[[ Data extract, beginning ]]

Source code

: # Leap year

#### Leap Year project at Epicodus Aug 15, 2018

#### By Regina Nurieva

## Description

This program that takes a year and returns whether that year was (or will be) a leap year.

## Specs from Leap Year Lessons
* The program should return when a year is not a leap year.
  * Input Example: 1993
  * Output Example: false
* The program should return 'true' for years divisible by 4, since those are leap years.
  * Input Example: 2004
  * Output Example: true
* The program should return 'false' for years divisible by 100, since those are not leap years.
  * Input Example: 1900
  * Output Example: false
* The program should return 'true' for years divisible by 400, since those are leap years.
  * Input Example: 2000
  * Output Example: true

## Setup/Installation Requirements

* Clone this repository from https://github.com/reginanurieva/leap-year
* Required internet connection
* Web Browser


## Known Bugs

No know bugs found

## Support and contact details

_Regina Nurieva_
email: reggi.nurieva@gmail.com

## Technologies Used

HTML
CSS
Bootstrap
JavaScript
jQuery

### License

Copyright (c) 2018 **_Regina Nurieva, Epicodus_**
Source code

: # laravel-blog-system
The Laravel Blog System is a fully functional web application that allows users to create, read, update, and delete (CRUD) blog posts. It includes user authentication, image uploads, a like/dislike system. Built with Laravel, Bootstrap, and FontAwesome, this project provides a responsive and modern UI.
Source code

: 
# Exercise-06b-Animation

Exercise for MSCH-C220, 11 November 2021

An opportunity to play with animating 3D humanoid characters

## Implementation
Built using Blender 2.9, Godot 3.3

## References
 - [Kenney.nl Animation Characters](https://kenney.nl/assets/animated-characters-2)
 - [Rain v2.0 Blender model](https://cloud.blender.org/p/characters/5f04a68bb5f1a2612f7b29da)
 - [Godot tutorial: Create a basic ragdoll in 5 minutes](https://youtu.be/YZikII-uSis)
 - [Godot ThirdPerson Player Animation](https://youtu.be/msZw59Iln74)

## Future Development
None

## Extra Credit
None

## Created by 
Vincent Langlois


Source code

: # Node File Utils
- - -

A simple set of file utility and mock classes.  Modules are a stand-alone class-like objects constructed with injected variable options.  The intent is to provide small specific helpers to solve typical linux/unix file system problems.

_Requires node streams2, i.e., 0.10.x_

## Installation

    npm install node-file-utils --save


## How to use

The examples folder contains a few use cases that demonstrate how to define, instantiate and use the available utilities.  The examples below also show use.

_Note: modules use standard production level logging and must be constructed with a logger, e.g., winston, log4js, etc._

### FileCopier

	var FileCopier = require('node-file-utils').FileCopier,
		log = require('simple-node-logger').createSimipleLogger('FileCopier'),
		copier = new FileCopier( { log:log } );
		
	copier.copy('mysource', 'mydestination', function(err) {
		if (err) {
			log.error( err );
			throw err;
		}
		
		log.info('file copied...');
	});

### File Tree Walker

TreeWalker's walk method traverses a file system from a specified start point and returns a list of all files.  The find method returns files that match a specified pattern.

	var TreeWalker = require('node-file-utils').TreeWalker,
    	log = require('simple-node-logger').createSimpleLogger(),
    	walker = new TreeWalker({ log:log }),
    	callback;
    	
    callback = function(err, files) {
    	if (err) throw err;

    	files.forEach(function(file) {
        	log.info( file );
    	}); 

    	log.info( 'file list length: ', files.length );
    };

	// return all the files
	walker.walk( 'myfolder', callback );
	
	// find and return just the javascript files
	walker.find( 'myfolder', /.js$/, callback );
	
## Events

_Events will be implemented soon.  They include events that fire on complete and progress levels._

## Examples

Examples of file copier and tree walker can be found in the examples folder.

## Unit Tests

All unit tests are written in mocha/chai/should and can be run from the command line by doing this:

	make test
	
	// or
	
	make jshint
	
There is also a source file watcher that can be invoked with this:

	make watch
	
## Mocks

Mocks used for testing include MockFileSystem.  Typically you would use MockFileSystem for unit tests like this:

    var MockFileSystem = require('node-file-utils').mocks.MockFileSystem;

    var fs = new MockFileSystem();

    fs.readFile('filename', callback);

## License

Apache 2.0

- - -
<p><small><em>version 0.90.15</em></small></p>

[[ Data extract, end ]]

Exercise brief
Above this instruction are the records; retype exactly the lines from the one containing "### FileCopier" up to and including the one containing "### File Tree Walker".

Output of the task
### FileCopier

	var FileCopier = require('node-file-utils').FileCopier,
		log = require('simple-node-logger').createSimipleLogger('FileCopier'),
		copier = new FileCopier( { log:log } );
		
	copier.copy('mysource', 'mydestination', function(err) {
		if (err) {
			log.error( err );
			throw err;
		}
		
		log.info('file copied...');
	});

### File Tree Walker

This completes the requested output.